The Your Future Your Super (YFYS) performance test has placed the investment portfolios and strategies of super funds under more scrutiny than ever. With existential consequences of failing the test, CIOs and investment professionals have begun probing their portfolios, ensuring each allocation is playing its part to promote member best interests without increasing risks of failing the test in the future. In a turbulent market that seems to be battered in recent years by crisis after crisis, one asset class has cemented itself as a new cornerstone allocation: private debt.

Private market investing is not new and Australian super funds need to increasingly look to new private markets as a way to capturing long-term risk adjusted returns.  This will especially be the case where the outlook for listed bond and equity markets are more challenged than previous years.

Private debt is a broad universe of investments where capital is loaned to a corporate entity in exchange for interest repayments and the original principal is to be repaid at a defined point in the future. Globally, the asset class has tripled in size since 2008, primarily driven by the Global Financial Crisis, and locally the Hayne Royal Commission which impacted the capacity of traditional lenders.

It’s easy to see why the super sector is turning to private debt. Funds are facing new performance benchmarks and the implementation of the Retirement Income Covenant, which will require funds to demonstrate how they will assist members in maximising their retirement incomes. With these challenges in mind, the returns, resilience, and diversification offered by private debt is an attractive proposition.

Rising yield environment

In a rapidly rising yield environment driven by global inflationary pressures, private debt offers returns that are more attractive than traditional fixed income securities, which typically carry more duration risk – that is, the risk of capital loss when bond yields are rising as we saw in the first quarter of this year.

Private debt returns are typically ‘floating rate’ in nature with little duration risk. Returns are driven by a combination of factors that reflect how complex the private debt transaction is and the credit quality of the borrowing party. Borrowers in the private debt market tend to be lower-rated entities that find it more expensive to borrow through mainstream channels, meaning private lenders can more readily dictate loan terms, benefit from greater control, and capture a premium due to the borrower’s illiquidity. While absolute returns vary depending on the type and risk profile of the loan, margins above cash rates can range anywhere between two per cent and 10 per cent.

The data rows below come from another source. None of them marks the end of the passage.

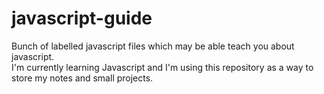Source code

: # javascript-guide
Bunch of labelled javascript files which may be able teach you about javascript.  
I'm currently learning Javascript and I'm using this repository as a way to store my notes and small projects.  

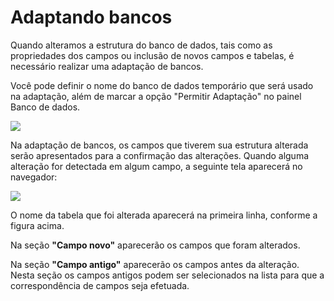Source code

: # Adaptando bancos

Quando alteramos a estrutura do banco de dados, tais como as propriedades dos campos ou inclusão de novos campos e tabelas, é necessário realizar uma adaptação de bancos.

Você pode definir o nome do banco de dados temporário que será usado na adaptação, além de marcar a opção "Permitir Adaptação" no painel Banco de dados.

![](http://www.gvinci.com.br/manual/adapt1gv5.zoom80.png)

Na adaptação de bancos, os campos que tiverem sua estrutura alterada serão apresentados para a confirmação das alterações. Quando alguma alteração for detectada em algum campo, a seguinte tela aparecerá no navegador:

![](http://www.gvinci.com.br/manual/adapta2.zoom80.png)

O nome da tabela que foi alterada aparecerá na primeira linha, conforme a figura acima.

Na seção **"Campo novo"** aparecerão os campos que foram alterados.

Na seção **"Campo antigo"** aparecerão os campos antes da alteração. Nesta seção os campos antigos podem ser selecionados na lista para que a correspondência de campos seja efetuada.

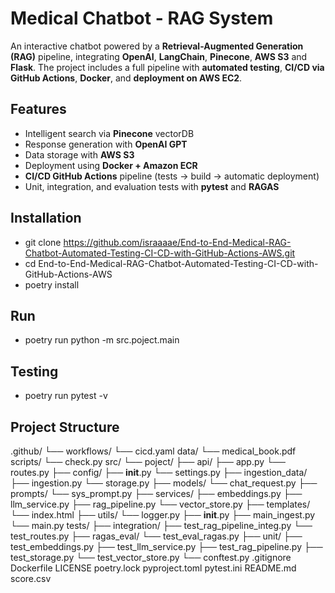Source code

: # Medical Chatbot - RAG System
An interactive chatbot powered by a **Retrieval-Augmented Generation (RAG)** pipeline, integrating **OpenAI**, **LangChain**, **Pinecone**, **AWS S3** and **Flask**.
The project includes a full pipeline with **automated testing**, **CI/CD via GitHub Actions**, **Docker**, and **deployment on AWS EC2**.

## Features
- Intelligent search via **Pinecone** vectorDB
- Response generation with **OpenAI GPT**
- Data storage with **AWS S3**
- Deployment using **Docker + Amazon ECR**
- **CI/CD GitHub Actions** pipeline (tests → build → automatic deployment)
- Unit, integration, and evaluation tests with **pytest** and **RAGAS**

## Installation
- git clone https://github.com/israaaae/End-to-End-Medical-RAG-Chatbot-Automated-Testing-CI-CD-with-GitHub-Actions-AWS.git
- cd End-to-End-Medical-RAG-Chatbot-Automated-Testing-CI-CD-with-GitHub-Actions-AWS
- poetry install

## Run
- poetry run python -m src.poject.main

## Testing
- poetry run pytest -v

## Project Structure
.github/
    └── workflows/
        └── cicd.yaml
data/
    └── medical_book.pdf
scripts/
    └── check.py
src/
    └── poject/
        ├── api/
            ├── app.py
            └── routes.py
        ├── config/
            ├── __init__.py
            └── settings.py
        ├── ingestion_data/
            ├── ingestion.py
            └── storage.py
        ├── models/
            └── chat_request.py
        ├── prompts/
            └── sys_prompt.py
        ├── services/
            ├── embeddings.py
            ├── llm_service.py
            ├── rag_pipeline.py
            └── vector_store.py
        ├── templates/
            └── index.html
        ├── utils/
            └── logger.py
        ├── __init__.py
        ├── main_ingest.py
        └── main.py
tests/
    ├── integration/
        ├── test_rag_pipeline_integ.py
        └── test_routes.py
    ├── ragas_eval/
        └── test_eval_ragas.py
    ├── unit/
        ├── test_embeddings.py
        ├── test_llm_service.py
        ├── test_rag_pipeline.py
        ├── test_storage.py
        └── test_vector_store.py
    └── conftest.py
.gitignore
Dockerfile
LICENSE
poetry.lock
pyproject.toml
pytest.ini
README.md
score.csv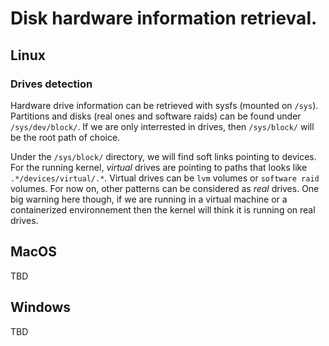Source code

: # Disk hardware information retrieval.
## Linux
### Drives detection
Hardware drive information can be retrieved with sysfs (mounted on `/sys`). Partitions and
disks (real ones and software raids) can be found under `/sys/dev/block/`. If we are only
interrested in drives, then `/sys/block/` will be the root path of choice.

Under the `/sys/block/` directory, we will find soft links pointing to devices.
For the running kernel, _virtual_ drives are pointing to paths that looks like `.*/devices/virtual/.*`.
Virtual drives can be `lvm` volumes or `software raid` volumes.
For now on, other patterns can be considered as _real_ drives. One big warning here though,
if we are running in a virtual machine or a containerized environnement then the kernel will think
it is running on real drives.

## MacOS
TBD
## Windows
TBD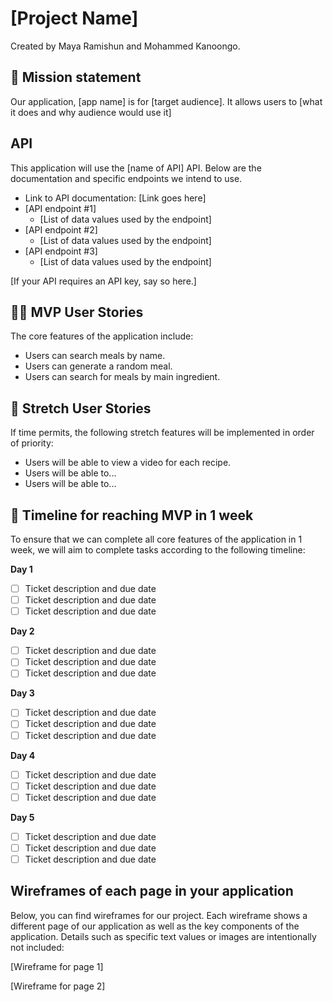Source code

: # [Project Name]

Created by Maya Ramishun and Mohammed Kanoongo.

## 🚀 Mission statement

Our application, [app name] is for [target audience]. It allows users to [what it does and why audience would use it]

## API

This application will use the [name of API] API. Below are the documentation and specific endpoints we intend to use.

- Link to API documentation: [Link goes here]
- [API endpoint #1]
  - [List of data values used by the endpoint]
- [API endpoint #2]
  - [List of data values used by the endpoint]
- [API endpoint #3]
  - [List of data values used by the endpoint]

[If your API requires an API key, say so here.]

## 👩‍💻 MVP User Stories

The core features of the application include:

* Users can search meals by name.
* Users can generate a random meal.
* Users can search for meals by main ingredient.

## 🤔 Stretch User Stories

If time permits, the following stretch features will be implemented in order of priority:

* Users will be able to view a video for each recipe.
* Users will be able to...
* Users will be able to...

## 📆 Timeline for reaching MVP in 1 week

To ensure that we can complete all core features of the application in 1 week, we will aim to complete tasks according to the following timeline:

**Day 1**
- [ ] Ticket description and due date
- [ ] Ticket description and due date
- [ ] Ticket description and due date

**Day 2**
- [ ] Ticket description and due date
- [ ] Ticket description and due date
- [ ] Ticket description and due date

**Day 3**
- [ ] Ticket description and due date
- [ ] Ticket description and due date
- [ ] Ticket description and due date

**Day 4**
- [ ] Ticket description and due date
- [ ] Ticket description and due date
- [ ] Ticket description and due date

**Day 5**
- [ ] Ticket description and due date
- [ ] Ticket description and due date
- [ ] Ticket description and due date

## Wireframes of each page in your application

Below, you can find wireframes for our project. Each wireframe shows a different page of our application as well as the key components of the application. Details such as specific text values or images are intentionally not included:

[Wireframe for page 1]

[Wireframe for page 2]
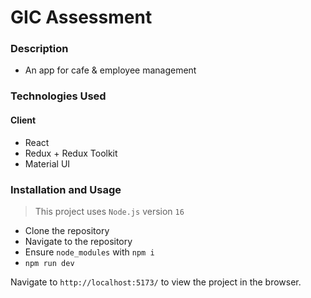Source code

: # GIC Assessment

### Description

- An app for cafe & employee management

### Technologies Used

#### Client

- React
- Redux + Redux Toolkit
- Material UI

### Installation and Usage

> This project uses `Node.js` version `16`

- Clone the repository
- Navigate to the repository
- Ensure `node_modules` with `npm i`
- `npm run dev`

Navigate to `http://localhost:5173/` to view the project in the browser.

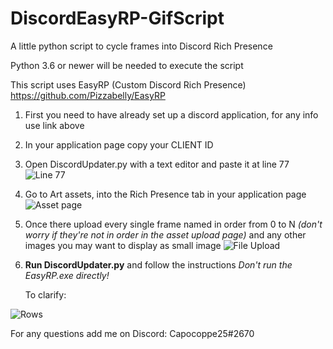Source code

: # DiscordEasyRP-GifScript
A little python script to cycle frames into Discord Rich Presence

Python 3.6 or newer will be needed to execute the script

This script uses EasyRP (Custom Discord Rich Presence) https://github.com/Pizzabelly/EasyRP

1. First you need to have already set up a discord application, for any info use link above
2. In your application page copy your CLIENT ID
3. Open DiscordUpdater.py with a text editor and paste it at line 77
![Line 77](https://cdn.discordapp.com/attachments/287236122075987969/700426485965783094/rp0.PNG)
4. Go to Art assets, into the Rich Presence tab in your application page
![Asset page](https://cdn.discordapp.com/attachments/287236122075987969/700422518124707861/rp1.PNG)
5. Once there upload every single frame named in order from 0 to N _(don't worry if they're not in order in the asset upload page)_ 
   and any other images you may want to display as small image
![File Upload](https://cdn.discordapp.com/attachments/287236122075987969/700421380411359242/rp2.PNG)
6. **Run DiscordUpdater.py** and follow the instructions
     *Don't run the EasyRP.exe directly!*
 
   To clarify:
   
![Rows](https://cdn.discordapp.com/attachments/700725483503091833/700806279643398294/l.PNG)



For any questions add me on Discord: Capocoppe25#2670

Under the YFYS performance test, private debt is benchmarked against the Bloomberg Global Aggregate index, currently carrying a duration of approximately 7.4 years (as at 31 March 2022). Being able to invest in an asset with little duration risk in a rising yield environment provides scope for outperformance of the YFYS benchmark. Very simplistically for example, in a typical diversified balanced/growth strategy, a five per cent allocation switched from a global aggregate fixed income indexed fund into the evergreen Mercer Global Private Debt Fund1,2 could have contributed to outperformance (on a gross basis) against the YFYS benchmark of 0.175% p.a. over the 71/4 years since the Fund’s inception (1 October 2014) until 31 December 2021, at a total portfolio level3. This includes an additional 0.45% excess return over the last year alone, where we have seen interest rates rising.

No silver bullet

While private debt is an attractive proposition, it’s no silver bullet. There are key risks for any portfolio and some unique to the asset class. Its illiquidity means that any allocation must be considered within a super fund’s overall illiquidity budget. There’s also an inherent additional credit risk given borrowers are typically considered non-investment grade. Investors must consider whether expected returns are appropriately reflective of the borrower’s credit quality.

There’s also the challenge of a high dispersion of returns generated by different private debt investment managers. We estimate more than 600 asset management firms and more than 1,600 funds/vehicles have private debt investment capabilities. Forward-looking qualitative research is critical to identify high-quality fund managers with the specialised expertise and talent required to succeed in investing in this asset class.

The high-level tailwinds remain in place and we believe are set to further propel private debt as a mainstream asset class, particularly for a sector that’s under increasing regulatory and consumer pressure to deliver greater returns while lowering costs. The time for funds to act on the private debt opportunity to achieve their objectives is now.

Marcus De Kock is alternatives investment director, Pacific, Mercer


  1. Benchmarked against Bloomberg AusBond Bank Bill Index + 3% p.a
  2. Actual outperformance would vary based on actual allocation size, underlying fees and taxes. Past performance is not an indication of future performance.
  3. Assumes investment in the AUD-denominated Mercer Global Private Debt Fund on 1 October 2014 with all distributions re-invested, compared to the Bloomberg Global Aggregate Total Return Index (AUD Hedged) over the same period.